## [Data for the task]
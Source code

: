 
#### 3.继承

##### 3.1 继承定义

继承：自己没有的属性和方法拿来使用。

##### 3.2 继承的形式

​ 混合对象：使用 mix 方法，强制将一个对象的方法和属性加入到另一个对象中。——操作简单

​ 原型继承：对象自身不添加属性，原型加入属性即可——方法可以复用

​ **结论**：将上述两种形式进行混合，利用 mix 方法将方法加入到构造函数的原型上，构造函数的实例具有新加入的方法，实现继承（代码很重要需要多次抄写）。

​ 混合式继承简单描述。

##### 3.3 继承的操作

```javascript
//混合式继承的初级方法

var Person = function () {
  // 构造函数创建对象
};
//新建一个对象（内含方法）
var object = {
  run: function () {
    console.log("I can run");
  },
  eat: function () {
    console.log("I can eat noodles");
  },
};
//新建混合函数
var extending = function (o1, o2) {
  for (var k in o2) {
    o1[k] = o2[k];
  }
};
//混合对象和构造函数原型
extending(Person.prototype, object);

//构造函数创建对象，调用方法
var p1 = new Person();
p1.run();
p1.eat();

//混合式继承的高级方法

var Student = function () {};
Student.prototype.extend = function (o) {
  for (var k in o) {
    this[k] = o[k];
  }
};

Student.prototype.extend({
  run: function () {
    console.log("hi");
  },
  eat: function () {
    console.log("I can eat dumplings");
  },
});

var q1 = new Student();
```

## [Problem details]
Give back all the records exactly as they stand.

## [Result of the exercise]
Source code

: 
#### 3.继承

##### 3.1 继承定义

继承：自己没有的属性和方法拿来使用。

##### 3.2 继承的形式

​ 混合对象：使用 mix 方法，强制将一个对象的方法和属性加入到另一个对象中。——操作简单

​ 原型继承：对象自身不添加属性，原型加入属性即可——方法可以复用

​ **结论**：将上述两种形式进行混合，利用 mix 方法将方法加入到构造函数的原型上，构造函数的实例具有新加入的方法，实现继承（代码很重要需要多次抄写）。

​ 混合式继承简单描述。

##### 3.3 继承的操作

```javascript
//混合式继承的初级方法

var Person = function () {
  // 构造函数创建对象
};
//新建一个对象（内含方法）
var object = {
  run: function () {
    console.log("I can run");
  },
  eat: function () {
    console.log("I can eat noodles");
  },
};
//新建混合函数
var extending = function (o1, o2) {
  for (var k in o2) {
    o1[k] = o2[k];
  }
};
//混合对象和构造函数原型
extending(Person.prototype, object);

//构造函数创建对象，调用方法
var p1 = new Person();
p1.run();
p1.eat();

//混合式继承的高级方法

var Student = function () {};
Student.prototype.extend = function (o) {
  for (var k in o) {
    this[k] = o[k];
  }
};

Student.prototype.extend({
  run: function () {
    console.log("hi");
  },
  eat: function () {
    console.log("I can eat dumplings");
  },
});

var q1 = new Student();
```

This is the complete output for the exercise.